Optical flow methods in contrast rely on the minimization of the brightness constancy and additional constrain e.g. smoothness etc. Thus they derive motion vector based on spatial and temporal image gradients of a sequence of consecutive frames. Thus they are more suited image sequences rather than image pairs that are captured from very different view points. The main challenges in the estimation of motion with optical flow vectors are large motions, occlusion, strong illumination changes and changes of the appearance of the objects and mostly the low runtime. However optical flow methods can be highly accurate and compute dense motion fields which respect to shared motion boundaries of the objects in a scene.
However, the accuracy of different optical flow methods is very different. Local methods such as the PLK (Lucas Kanade) are in general less accurate but allow to compute pre selected motion vectors only and can thus be very fast. (In the recent years we have done some research to improve the accuracy of the local approach, see here for further information).
The main OpenCV trunk offers global approaches such as the Farnback. But this is a quite outdated approach. Try the OpenCV contrib trunk which more recent methods. But to get an good overview of the most recent methods take a look at the public optical flow benchmarks. Here you will find code and implementations as well e.g.:
MPI-Sintel optical flow benchmark
KITTI 2012 optical flow benchmark. Both offer links e.g. to git's or source code for some newer methods. Such as FlowFields.
But from my point of view I would not on an early stage reject a specific approach matching or optical flow. Try as much as possible available online implementations and see what is the best for your application.

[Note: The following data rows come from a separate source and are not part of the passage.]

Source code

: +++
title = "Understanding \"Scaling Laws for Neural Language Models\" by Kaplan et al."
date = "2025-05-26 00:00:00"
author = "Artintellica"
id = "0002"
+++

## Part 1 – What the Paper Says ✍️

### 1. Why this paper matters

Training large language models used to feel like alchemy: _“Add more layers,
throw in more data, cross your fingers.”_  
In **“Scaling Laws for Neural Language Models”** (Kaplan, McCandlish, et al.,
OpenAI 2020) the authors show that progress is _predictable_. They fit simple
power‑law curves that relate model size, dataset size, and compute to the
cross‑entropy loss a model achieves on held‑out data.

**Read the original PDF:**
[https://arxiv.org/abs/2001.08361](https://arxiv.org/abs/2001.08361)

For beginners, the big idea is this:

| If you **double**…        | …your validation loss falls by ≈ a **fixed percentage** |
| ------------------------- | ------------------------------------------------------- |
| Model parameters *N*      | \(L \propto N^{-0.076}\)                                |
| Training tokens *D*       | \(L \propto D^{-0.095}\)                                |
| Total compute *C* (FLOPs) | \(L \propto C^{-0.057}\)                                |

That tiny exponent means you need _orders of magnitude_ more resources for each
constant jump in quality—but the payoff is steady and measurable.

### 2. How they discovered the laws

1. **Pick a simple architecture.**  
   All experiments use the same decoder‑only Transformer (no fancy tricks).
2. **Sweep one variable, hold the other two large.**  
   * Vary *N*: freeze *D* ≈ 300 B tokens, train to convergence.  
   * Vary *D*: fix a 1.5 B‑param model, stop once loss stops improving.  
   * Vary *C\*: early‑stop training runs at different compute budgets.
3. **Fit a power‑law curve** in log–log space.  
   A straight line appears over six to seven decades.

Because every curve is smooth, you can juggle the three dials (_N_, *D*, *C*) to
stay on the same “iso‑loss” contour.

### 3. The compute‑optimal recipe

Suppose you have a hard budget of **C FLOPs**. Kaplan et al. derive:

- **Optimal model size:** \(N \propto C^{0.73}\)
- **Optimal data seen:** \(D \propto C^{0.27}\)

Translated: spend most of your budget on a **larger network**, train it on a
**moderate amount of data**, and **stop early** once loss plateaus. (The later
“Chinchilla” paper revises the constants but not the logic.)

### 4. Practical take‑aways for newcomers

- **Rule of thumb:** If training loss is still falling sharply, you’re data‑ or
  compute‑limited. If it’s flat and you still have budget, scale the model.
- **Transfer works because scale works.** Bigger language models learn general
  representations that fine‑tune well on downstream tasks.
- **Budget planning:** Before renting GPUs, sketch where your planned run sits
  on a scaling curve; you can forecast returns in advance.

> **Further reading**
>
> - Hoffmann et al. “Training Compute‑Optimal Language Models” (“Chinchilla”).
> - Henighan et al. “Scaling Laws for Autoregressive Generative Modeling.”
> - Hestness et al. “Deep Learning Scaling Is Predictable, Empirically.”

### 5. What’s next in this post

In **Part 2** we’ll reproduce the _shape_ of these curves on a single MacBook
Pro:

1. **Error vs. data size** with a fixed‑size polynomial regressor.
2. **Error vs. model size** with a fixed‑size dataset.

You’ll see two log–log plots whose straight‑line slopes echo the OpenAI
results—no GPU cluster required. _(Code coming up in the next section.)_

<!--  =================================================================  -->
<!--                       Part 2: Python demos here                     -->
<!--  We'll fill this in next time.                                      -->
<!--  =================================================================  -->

Feature matching uses the feature descriptors to match features with one another (usually) using a nearest neighbor search in the feature descriptor space. The basic idea is you have descriptor vectors, and the same feature in two images should be near each other in the descriptor space, so you just match that way.
Optical flow algorithms do not look at a descriptor space, and instead, looks at pixel patches around features and tries to match those patches instead. If you're familiar with dense optical flow, sparse optical flow just does dense optical flow but on small patches of the image around feature points. Thus optical flow assumes brightness constancy, that is, that pixel brightness doesn't change between frames. Also, since you're looking around neighboring pixels, you need to make the assumption that neighboring points to your features move similarly to your feature. Finally, since it's using a dense flow algorithm on small patches, the points where they move cannot be very far in the image from the original feature location. If they are, then the pyramid-resolution approach is recommended, where you scale down the image before you do this so that what once was a 16 pixel translation is now a 2 pixel translation, and then you can scale up with the found transformation as your prior.
So feature matching algorithms are all-in-all far better when it comes to using templates where the scale is not exactly the same, or if there's a perspective difference in the image and template, or if the transformations are large. However, your matches are only as good as your feature detector is exact. On optical flow algorithms, as long as it's looking in the right spot, the transformations can be really, really precise. They're both computationally expensive a bit; optical flow algorithms being an iterative approach makes them expensive (and although you'd think the pyramid approach can eat up more costs by running on more images, it can actually make it faster in some cases to reach the desired accuracy), and nearest neighbor searches are also expensive. Optical flow algorithms OTOH can work really well when the transformations are small, but if anything in your scene messes with your lighting or you get some incorrect pixels (like say, even minor occlusion) can really throw it off.
Which one to use definitely depends on the project. For a project I worked on with satellite imagery, I used dense optical flow because the images of desert terrain I was working with did not have precise enough features (in location) and different feature descriptors happen to look relatively similar so searching that feature space wasn't giving tons of great matches. In this case, optical flow was the better method. However, if you were doing image alignment on satellite imagery of a city where buildings can occlude parts of the scene, there are a lot of features that will stay matched and give a better result.
The OpenCV Lucas-Kanade tutorial doesn't give a whole lot of insight but should get your code moving in the right direction with the above in mind.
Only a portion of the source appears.